Insanely Crispy Baked Parmesan Fries with Cheater Herbed Aioli
Prep time: 
Cook time: 
Total time: 
Serves: 1½ pounds of fries (approximately four people)
The crispiest baked fries I've ever made, trust me!
  • 3 large russet potatoes cut into fry shape, they should be cut about ⅛ - ¼ inch wide
  • 2 tablespoons olive oil
  • 1 teaspoon salt
  • ¼ cup grated parmesan cheese
  • 2 tablespoons chopped parsley
Cheater Herbed Aioli
  • ¼ cup low-fat mayo
  • 2 teaspoons chopped basil
  • 2 teaspoons chopped parsley
  • 1 small garlic clove
  • ¼ teaspoon lemon zest
  • 1½ teaspoons lemon juice
  • Salt
  1. Preheat oven to 375 degrees.
  2. Place cut french fries in a bowl, fill with room temperature water. Let sit for one hour. Remove potatoes from water, making sure to leave the starch at the bottom of the bowl. Rinse under room temperature water.
  3. Pat potatoes completely dry with paper towels.
  4. Add potatoes to a dry bowl along with salt and olive oil. Toss to coat.
  5. Spray two baking sheets with non-stick cooking spray (preferably olive oil spray)
  6. Line potatoes up on the baking sheets so that no fry is touching another. Sprinkle with more salt.
  7. Pop into the oven and bake for 20 minutes. Increase the temperature to 450 degrees and bake other 15 minutes.
  8. After the 15 minutes is up, check to see if any fries are ready to flip, if they are not golden brown on the edges, do not flip them, if they are, flip. You may have to do this gradually as some fries will brown up faster than others.
  9. Once the fries are flipped they will take another 10-15 minutes to crisp up on the other side. Again, some fries may crisp up faster than others, so remove fries as they finish.
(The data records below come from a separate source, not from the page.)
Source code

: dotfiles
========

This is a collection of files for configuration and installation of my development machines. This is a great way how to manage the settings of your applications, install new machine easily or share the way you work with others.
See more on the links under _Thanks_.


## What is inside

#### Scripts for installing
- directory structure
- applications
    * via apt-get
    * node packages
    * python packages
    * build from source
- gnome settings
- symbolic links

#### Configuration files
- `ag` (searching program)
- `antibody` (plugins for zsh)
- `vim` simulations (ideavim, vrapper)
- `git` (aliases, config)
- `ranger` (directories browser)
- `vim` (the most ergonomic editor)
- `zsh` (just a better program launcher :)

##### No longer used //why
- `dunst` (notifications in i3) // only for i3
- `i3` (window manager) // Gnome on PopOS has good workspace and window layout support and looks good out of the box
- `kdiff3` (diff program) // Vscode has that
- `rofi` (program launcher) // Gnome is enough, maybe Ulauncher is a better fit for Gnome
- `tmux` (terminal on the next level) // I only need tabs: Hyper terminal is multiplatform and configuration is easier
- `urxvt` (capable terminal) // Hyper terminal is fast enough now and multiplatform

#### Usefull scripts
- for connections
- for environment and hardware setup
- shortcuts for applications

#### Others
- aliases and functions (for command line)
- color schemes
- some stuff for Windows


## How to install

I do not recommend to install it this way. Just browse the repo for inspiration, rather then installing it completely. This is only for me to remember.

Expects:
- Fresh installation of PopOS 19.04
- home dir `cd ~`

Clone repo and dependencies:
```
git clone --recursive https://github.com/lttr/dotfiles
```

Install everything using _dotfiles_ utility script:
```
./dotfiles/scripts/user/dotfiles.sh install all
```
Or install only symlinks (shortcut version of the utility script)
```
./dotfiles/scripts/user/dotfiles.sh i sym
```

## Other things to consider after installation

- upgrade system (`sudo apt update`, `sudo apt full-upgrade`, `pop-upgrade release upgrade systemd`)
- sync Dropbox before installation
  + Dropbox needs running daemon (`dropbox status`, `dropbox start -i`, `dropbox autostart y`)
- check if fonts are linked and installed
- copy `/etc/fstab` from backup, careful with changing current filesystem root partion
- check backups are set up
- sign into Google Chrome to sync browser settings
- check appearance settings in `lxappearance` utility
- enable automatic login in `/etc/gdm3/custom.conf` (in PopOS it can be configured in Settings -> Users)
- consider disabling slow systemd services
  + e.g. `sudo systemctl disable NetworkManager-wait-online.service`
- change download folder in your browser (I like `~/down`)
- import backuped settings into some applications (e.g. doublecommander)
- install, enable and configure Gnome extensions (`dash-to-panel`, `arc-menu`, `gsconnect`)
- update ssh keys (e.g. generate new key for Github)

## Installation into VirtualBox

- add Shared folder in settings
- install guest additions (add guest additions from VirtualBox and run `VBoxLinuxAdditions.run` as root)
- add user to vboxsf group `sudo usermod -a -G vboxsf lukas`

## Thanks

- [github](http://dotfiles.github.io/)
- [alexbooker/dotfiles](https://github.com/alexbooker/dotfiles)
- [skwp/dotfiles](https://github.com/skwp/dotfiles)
  10. Once all the fries are crispy, place all of them back on the baking sheet and sprinkle with parmesan cheese. Pop back into the oven until the cheese has adhered to the fries, about five minutes.
  11. Serve fries with dipping sauce.
Dipping sauce:
  1. Combine all ingredients. Season to taste with salt and pepper.